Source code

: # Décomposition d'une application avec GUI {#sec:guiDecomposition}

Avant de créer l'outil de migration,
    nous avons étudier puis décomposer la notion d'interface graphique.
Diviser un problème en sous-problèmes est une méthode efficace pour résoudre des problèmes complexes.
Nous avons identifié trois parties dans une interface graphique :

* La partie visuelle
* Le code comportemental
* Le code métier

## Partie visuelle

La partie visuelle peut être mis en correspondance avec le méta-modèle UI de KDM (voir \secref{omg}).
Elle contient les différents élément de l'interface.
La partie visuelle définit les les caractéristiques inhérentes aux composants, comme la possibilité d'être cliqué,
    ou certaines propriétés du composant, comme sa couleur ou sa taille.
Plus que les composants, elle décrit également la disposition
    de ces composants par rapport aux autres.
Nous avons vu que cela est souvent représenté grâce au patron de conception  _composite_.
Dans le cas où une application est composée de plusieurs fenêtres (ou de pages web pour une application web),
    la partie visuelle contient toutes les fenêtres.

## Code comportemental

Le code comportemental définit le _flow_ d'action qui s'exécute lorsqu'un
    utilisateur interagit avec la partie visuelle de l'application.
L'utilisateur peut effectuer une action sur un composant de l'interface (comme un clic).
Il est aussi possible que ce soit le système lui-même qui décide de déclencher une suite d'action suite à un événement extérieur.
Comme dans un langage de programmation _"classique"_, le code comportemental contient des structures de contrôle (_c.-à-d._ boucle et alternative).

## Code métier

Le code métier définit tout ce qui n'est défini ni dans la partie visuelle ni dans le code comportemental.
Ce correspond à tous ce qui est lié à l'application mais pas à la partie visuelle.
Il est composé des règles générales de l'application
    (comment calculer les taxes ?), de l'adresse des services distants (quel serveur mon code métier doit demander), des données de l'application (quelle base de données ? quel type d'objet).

● **Task goal**
Return every line from the material that contains the word "fenêtres".

● **Task response**
Dans le cas où une application est composée de plusieurs fenêtres (ou de pages web pour une application web),
    la partie visuelle contient toutes les fenêtres.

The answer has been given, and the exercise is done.